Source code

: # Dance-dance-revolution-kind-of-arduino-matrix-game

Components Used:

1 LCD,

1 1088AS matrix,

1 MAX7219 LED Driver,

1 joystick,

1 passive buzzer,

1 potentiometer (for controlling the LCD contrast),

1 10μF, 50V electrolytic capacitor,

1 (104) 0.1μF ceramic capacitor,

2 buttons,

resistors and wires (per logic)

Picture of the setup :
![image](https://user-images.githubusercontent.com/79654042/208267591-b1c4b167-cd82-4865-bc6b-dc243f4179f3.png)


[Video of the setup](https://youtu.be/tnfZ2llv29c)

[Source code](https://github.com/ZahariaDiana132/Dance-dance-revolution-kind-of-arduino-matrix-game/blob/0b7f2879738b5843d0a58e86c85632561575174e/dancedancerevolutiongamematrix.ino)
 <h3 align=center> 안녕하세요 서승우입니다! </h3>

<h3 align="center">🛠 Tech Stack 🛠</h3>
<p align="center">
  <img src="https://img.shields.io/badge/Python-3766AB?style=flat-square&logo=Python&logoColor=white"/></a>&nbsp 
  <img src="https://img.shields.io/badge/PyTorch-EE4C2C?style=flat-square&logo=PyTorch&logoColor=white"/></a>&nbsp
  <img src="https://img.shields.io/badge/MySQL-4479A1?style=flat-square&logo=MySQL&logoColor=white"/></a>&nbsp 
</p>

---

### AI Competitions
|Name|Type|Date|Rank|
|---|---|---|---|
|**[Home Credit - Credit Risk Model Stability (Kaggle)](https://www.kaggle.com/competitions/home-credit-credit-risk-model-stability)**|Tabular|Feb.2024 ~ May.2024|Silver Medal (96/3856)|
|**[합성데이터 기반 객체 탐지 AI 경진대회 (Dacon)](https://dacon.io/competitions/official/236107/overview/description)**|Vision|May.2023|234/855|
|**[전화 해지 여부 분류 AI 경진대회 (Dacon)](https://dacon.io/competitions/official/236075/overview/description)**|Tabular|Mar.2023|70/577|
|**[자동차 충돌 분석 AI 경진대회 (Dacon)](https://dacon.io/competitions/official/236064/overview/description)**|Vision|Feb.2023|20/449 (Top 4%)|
++++++++++++++++++++
For each line shown above, write an exact copy.

Source code

: # Dance-dance-revolution-kind-of-arduino-matrix-game

Components Used:

1 LCD,

1 1088AS matrix,

1 MAX7219 LED Driver,

1 joystick,

1 passive buzzer,

1 potentiometer (for controlling the LCD contrast),

1 10μF, 50V electrolytic capacitor,

1 (104) 0.1μF ceramic capacitor,

2 buttons,

resistors and wires (per logic)

Picture of the setup :
![image](https://user-images.githubusercontent.com/79654042/208267591-b1c4b167-cd82-4865-bc6b-dc243f4179f3.png)


[Video of the setup](https://youtu.be/tnfZ2llv29c)

[Source code](https://github.com/ZahariaDiana132/Dance-dance-revolution-kind-of-arduino-matrix-game/blob/0b7f2879738b5843d0a58e86c85632561575174e/dancedancerevolutiongamematrix.ino)
 <h3 align=center> 안녕하세요 서승우입니다! </h3>

<h3 align="center">🛠 Tech Stack 🛠</h3>
<p align="center">
  <img src="https://img.shields.io/badge/Python-3766AB?style=flat-square&logo=Python&logoColor=white"/></a>&nbsp 
  <img src="https://img.shields.io/badge/PyTorch-EE4C2C?style=flat-square&logo=PyTorch&logoColor=white"/></a>&nbsp
  <img src="https://img.shields.io/badge/MySQL-4479A1?style=flat-square&logo=MySQL&logoColor=white"/></a>&nbsp 
</p>

---

### AI Competitions
|Name|Type|Date|Rank|
|---|---|---|---|
|**[Home Credit - Credit Risk Model Stability (Kaggle)](https://www.kaggle.com/competitions/home-credit-credit-risk-model-stability)**|Tabular|Feb.2024 ~ May.2024|Silver Medal (96/3856)|
|**[합성데이터 기반 객체 탐지 AI 경진대회 (Dacon)](https://dacon.io/competitions/official/236107/overview/description)**|Vision|May.2023|234/855|
|**[전화 해지 여부 분류 AI 경진대회 (Dacon)](https://dacon.io/competitions/official/236075/overview/description)**|Tabular|Mar.2023|70/577|
|**[자동차 충돌 분석 AI 경진대회 (Dacon)](https://dacon.io/competitions/official/236064/overview/description)**|Vision|Feb.2023|20/449 (Top 4%)|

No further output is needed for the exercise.